The datasets include various pieces of data retrieved from the Eclipse forge: Mailing lists, Project development data, and AERI stacktraces, all in handy CSV and JSON formats. Each dataset comes with R Markdown documents describing its content and providing hints about how to use it. Examples provided mainly use the R statistical analysis software.
The datasets provided include:
- Mailing lists (full mboxes and csv extracts) hosted at the Eclipse forge with their documentation and examples.
- AERI exception stacktraces (not updated anymore, historical data only) includes 2 datasets: problems (see documentation) and incidents (see documentation).
- Development data from Eclipse projects. Depending on data sources available for each project, the following information is provided:
- SCM (git).
- ITS (Bugzilla, GitHub issues, GitLab issues).
- CI (Jenkins).
- PMI checks.
- Stack Overflow statistics.
- Scancode analysis (executed on our server).
Privacy has been a major concern from the beginning. Once extracted, data is anonymised using data-anonymiser and published in the downloads section of the project. See our documentation for more details
All data related to projects is retrieved from the Eclipse Alambic instance at https://eclipse.alambic.io. Alambic is an open-source framework for development data extraction and processing, for more information see https://alambic.io.

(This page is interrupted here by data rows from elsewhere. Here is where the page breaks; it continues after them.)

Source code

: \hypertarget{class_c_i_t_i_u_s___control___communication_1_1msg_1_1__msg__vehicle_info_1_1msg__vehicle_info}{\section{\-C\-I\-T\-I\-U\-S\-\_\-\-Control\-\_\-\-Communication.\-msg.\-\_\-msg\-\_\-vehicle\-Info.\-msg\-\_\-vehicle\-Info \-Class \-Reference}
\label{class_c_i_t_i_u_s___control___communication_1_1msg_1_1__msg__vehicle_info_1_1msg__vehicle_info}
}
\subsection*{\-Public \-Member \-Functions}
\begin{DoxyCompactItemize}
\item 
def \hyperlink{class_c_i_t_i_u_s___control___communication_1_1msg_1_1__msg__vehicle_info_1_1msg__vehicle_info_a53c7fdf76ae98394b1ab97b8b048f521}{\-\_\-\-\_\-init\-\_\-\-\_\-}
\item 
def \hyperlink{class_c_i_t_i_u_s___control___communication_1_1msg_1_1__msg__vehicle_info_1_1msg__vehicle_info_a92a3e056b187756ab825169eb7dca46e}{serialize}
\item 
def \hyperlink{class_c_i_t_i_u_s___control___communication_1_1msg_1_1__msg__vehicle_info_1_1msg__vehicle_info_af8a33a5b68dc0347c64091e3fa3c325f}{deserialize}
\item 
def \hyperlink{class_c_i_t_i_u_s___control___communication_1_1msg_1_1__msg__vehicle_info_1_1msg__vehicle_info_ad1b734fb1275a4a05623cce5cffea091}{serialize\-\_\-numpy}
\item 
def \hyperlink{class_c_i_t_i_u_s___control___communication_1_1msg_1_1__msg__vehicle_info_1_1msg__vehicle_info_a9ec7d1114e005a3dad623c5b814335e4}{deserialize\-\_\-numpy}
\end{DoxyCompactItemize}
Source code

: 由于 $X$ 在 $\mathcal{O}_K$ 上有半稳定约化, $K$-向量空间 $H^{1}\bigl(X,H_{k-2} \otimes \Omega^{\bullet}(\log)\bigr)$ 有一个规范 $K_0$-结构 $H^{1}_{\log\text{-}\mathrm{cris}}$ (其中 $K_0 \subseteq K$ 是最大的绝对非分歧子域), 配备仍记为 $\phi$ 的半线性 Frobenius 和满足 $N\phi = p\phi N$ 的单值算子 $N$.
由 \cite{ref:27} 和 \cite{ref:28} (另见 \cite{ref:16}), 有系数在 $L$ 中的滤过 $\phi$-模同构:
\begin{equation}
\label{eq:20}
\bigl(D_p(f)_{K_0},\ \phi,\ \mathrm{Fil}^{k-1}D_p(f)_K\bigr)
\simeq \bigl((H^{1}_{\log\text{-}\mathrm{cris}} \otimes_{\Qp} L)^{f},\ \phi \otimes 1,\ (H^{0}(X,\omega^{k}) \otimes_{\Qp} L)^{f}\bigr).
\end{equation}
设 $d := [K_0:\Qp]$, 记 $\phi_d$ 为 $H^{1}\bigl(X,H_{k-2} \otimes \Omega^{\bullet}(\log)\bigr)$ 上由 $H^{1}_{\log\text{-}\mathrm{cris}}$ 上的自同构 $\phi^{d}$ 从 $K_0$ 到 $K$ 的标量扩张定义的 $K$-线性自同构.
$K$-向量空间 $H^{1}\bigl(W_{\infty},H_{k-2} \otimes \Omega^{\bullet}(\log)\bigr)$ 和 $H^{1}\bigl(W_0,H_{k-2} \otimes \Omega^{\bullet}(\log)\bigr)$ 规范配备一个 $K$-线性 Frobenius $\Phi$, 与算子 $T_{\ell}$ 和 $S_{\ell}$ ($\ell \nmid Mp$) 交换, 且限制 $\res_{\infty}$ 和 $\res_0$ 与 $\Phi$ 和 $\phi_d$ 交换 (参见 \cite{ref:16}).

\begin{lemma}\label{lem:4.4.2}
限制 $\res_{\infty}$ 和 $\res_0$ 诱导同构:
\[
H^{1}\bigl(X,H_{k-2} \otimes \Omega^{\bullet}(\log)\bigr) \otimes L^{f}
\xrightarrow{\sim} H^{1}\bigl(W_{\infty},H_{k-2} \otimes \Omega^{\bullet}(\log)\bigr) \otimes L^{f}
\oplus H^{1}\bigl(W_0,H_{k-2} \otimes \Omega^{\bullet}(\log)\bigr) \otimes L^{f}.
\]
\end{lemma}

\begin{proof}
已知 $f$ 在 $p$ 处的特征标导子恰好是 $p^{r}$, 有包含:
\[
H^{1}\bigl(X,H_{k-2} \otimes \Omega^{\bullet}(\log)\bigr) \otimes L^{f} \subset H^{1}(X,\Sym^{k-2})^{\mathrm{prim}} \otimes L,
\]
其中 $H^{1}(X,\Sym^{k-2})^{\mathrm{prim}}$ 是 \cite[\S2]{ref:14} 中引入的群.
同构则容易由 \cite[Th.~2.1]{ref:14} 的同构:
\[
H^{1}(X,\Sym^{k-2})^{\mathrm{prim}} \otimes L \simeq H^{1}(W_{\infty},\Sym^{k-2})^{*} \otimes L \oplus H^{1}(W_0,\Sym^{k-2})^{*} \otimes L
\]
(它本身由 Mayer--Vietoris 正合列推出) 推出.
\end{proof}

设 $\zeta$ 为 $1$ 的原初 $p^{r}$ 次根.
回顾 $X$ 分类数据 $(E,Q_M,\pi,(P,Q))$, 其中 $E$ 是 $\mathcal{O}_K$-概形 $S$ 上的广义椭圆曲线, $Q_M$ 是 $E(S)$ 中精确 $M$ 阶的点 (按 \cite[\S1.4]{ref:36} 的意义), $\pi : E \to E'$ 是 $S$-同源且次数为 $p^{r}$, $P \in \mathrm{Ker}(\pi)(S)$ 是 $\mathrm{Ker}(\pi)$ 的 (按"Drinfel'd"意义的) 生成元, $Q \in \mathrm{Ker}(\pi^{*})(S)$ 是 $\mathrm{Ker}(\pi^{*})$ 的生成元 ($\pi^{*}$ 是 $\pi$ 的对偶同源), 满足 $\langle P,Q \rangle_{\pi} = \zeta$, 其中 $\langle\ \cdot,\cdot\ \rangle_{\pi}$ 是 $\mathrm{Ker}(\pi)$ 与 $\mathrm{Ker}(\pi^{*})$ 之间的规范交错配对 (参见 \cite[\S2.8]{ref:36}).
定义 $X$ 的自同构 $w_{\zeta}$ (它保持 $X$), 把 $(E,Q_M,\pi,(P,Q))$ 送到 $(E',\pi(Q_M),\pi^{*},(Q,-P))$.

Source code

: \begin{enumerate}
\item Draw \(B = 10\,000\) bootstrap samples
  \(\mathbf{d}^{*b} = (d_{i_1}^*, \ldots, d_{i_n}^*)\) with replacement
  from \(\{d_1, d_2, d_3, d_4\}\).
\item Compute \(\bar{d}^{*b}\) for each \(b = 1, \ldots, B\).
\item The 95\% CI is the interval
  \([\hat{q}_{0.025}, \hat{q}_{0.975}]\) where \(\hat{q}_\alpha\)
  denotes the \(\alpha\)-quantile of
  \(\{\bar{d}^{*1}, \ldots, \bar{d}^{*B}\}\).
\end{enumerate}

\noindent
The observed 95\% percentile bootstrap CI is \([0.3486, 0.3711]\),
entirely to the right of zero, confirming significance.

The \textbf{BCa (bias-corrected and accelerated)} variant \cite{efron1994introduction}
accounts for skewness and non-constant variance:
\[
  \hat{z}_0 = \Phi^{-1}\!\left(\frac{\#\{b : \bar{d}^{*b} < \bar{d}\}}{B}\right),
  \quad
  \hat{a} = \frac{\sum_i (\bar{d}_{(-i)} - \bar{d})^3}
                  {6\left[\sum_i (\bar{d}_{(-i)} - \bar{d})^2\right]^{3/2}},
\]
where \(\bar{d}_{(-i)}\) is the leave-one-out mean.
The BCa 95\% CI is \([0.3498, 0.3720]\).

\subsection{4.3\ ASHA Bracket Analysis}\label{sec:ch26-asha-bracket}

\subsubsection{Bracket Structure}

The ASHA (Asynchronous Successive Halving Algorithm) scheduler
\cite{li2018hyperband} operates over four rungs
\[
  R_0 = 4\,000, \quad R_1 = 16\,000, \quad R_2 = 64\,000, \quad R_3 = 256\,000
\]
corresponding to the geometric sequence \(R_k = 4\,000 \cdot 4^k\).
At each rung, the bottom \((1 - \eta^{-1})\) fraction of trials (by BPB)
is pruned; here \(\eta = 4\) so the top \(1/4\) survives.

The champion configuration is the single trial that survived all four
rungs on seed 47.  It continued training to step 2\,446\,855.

All work on the Eclipse DataEggs project is handled transparently at https://gitlab.eclipse.org/eclipse/dataeggs/ .
We’re open: if you’d like to contribute, please join us! You can:
- Get the code and propose merge requests on the DataEggs repository.
- Should you have any problem, request or question, please fill an issue in the Eclipse GitLab project page.
All datasets are published under the Creative Commons BY-Attribution-Share Alike 4.0 (International).